The evidence at trial showed Castro-Flores was the leader of the organization which held these aliens hostage and extorted their families for thousands of dollars before their release. The evidence demonstrated Castro-Flores took extensive steps to avoid being detected by law enforcement. For example, he asked witnesses to help him present a false story that he was simply a repairman who happened to be at the Amblewood residence on one occasion to fix the air-conditioning.

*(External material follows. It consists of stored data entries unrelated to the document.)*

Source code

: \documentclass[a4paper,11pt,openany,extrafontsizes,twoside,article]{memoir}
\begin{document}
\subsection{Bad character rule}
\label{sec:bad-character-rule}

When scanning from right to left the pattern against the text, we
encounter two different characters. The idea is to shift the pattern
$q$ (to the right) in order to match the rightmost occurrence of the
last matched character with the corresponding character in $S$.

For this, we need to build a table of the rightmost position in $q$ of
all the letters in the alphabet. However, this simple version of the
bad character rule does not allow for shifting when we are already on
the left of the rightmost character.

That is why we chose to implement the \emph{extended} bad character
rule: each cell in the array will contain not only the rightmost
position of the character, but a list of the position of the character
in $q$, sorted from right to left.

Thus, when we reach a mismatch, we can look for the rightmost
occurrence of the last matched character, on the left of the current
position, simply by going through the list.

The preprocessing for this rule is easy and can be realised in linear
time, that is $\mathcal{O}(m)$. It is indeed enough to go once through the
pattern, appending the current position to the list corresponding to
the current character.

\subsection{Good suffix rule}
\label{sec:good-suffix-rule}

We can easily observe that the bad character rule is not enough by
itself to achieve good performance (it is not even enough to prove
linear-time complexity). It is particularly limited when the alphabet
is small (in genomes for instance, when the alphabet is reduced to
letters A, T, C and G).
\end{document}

An air-conditioning repair company owner in Houston reported that he once employed Castro-Flores as a helper in his business but fired him after learning he was involved in smuggling aliens. He also testified Castro-Flores later tried to use him to present a false impression to law enforcement that he was only involved in the air-conditioning business.
    
Prior to committing the offenses in this case, Castro-Flores was convicted of conspiracy to harbor aliens in the Southern District of Texas in July 2009 and subsequently deported in January 2011. He re-entered the United States after his deportation and was arrested in this case on Dec. 5, 2012, in Houston. Before trial, Castro-Flores pleaded guilty to illegal re-entry, one of the charges from the indictment in the current case. 

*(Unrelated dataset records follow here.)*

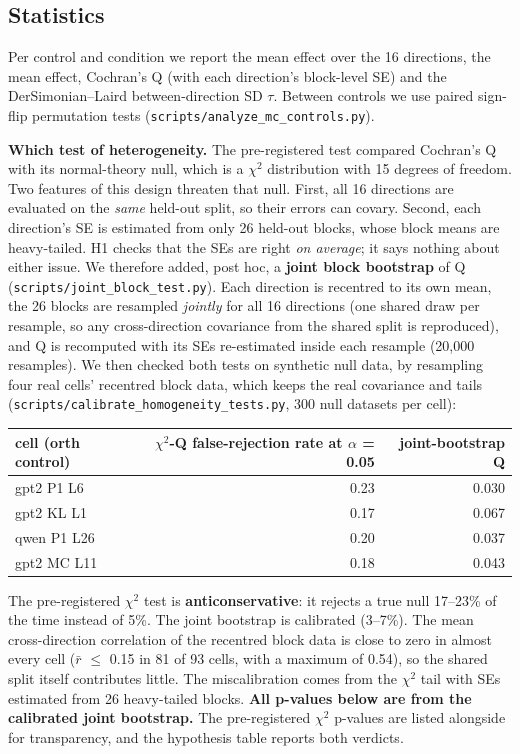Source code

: \documentclass[
  10pt,
]{article}
\newcounter{none} %
\begin{document}
\subsection{Statistics}\label{statistics}

Per control and condition we report the mean effect over the 16
directions, the mean \textbar effect\textbar, Cochran's Q (with each
direction's block-level SE) and the DerSimonian--Laird between-direction
SD $\tau$. Between controls we use paired sign-flip permutation tests
(\texttt{scripts/analyze\_mc\_controls.py}).

\textbf{Which test of heterogeneity.} The pre-registered test compared
Cochran's Q with its normal-theory null, which is a $\chi^2$ distribution with
15 degrees of freedom. Two features of this design threaten that null.
First, all 16 directions are evaluated on the \emph{same} held-out
split, so their errors can covary. Second, each direction's SE is
estimated from only 26 held-out blocks, whose block means are
heavy-tailed. H1 checks that the SEs are right \emph{on average}; it
says nothing about either issue. We therefore added, post hoc, a
\textbf{joint block bootstrap} of Q
(\texttt{scripts/joint\_block\_test.py}). Each direction is recentred to
its own mean, the 26 blocks are resampled \emph{jointly} for all 16
directions (one shared draw per resample, so any cross-direction
covariance from the shared split is reproduced), and Q is recomputed
with its SEs re-estimated inside each resample (20,000 resamples). We
then checked both tests on synthetic null data, by resampling four real
cells' recentred block data, which keeps the real covariance and tails
(\texttt{scripts/calibrate\_homogeneity\_tests.py}, 300 null datasets
per cell):

{\def\LTcaptype{none} %
\begin{longtable}[]{@{}lrr@{}}
\toprule\noalign{}

cell (orth control) & $\chi^2$-Q false-rejection rate at $\alpha$ = 0.05 & joint-bootstrap Q \\

\midrule\noalign{}
\endhead
\bottomrule\noalign{}
\endlastfoot
gpt2 P1 L6 & 0.23 & 0.030 \\
gpt2 KL L1 & 0.17 & 0.067 \\
qwen P1 L26 & 0.20 & 0.037 \\
gpt2 MC L11 & 0.18 & 0.043 \\
\end{longtable}
}

The pre-registered $\chi^2$ test is \textbf{anticonservative}: it rejects a
true null 17--23\% of the time instead of 5\%. The joint bootstrap is
calibrated (3--7\%). The mean cross-direction correlation of the
recentred block data is close to zero in almost every cell
(\textbar $\bar{r}$\textbar{} $\le$ 0.15 in 81 of 93 cells, with a maximum of 0.54),
so the shared split itself contributes little. The miscalibration comes
from the $\chi^2$ tail with SEs estimated from 26 heavy-tailed blocks.
\textbf{All p-values below are from the calibrated joint bootstrap.} The
pre-registered $\chi^2$ p-values are listed alongside for transparency, and
the hypothesis table reports both verdicts.
\end{document}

He was convicted of one count of conspiracy to commit hostage taking, five counts of hostage taking, one count of conspiracy to harbor illegal aliens, five counts of harboring illegal aliens, one count of being an alien illegally present in the U.S., one count of
conspiracy to transport illegal aliens, two counts of transportation of illegal aliens, as well as using and carrying a firearm in furtherance of a crime and brandishing that firearm.

U.S. District Judge Gray Miller, who presided over the trial, has set sentencing for June 28, 2014. At that time, he faces up to life in prison for each of the hostage taking counts. He also faces up to 20 years for the illegal entry after deportation and up to 10 years for each of the alien harboring and transporting counts. For the firearms charges, he will also face another seven years to life in prison, which must be served consecutively to any other prison term imposed. All the convictions also carry as possible punishment a $250,000 fine.

Already on supervised release for the 2009 alien harboring case, he faces possible revocation of that term and up to another 10 years additional imprisonment. 

The investigation leading to the charges in this case was conducted by Homeland Security Investigations in Houston, Washington, D.C., and Virginia along with the Houston Police Department. Assistant United States Attorneys Casey N. MacDonald and Arthur R. Jones prosecuted the case.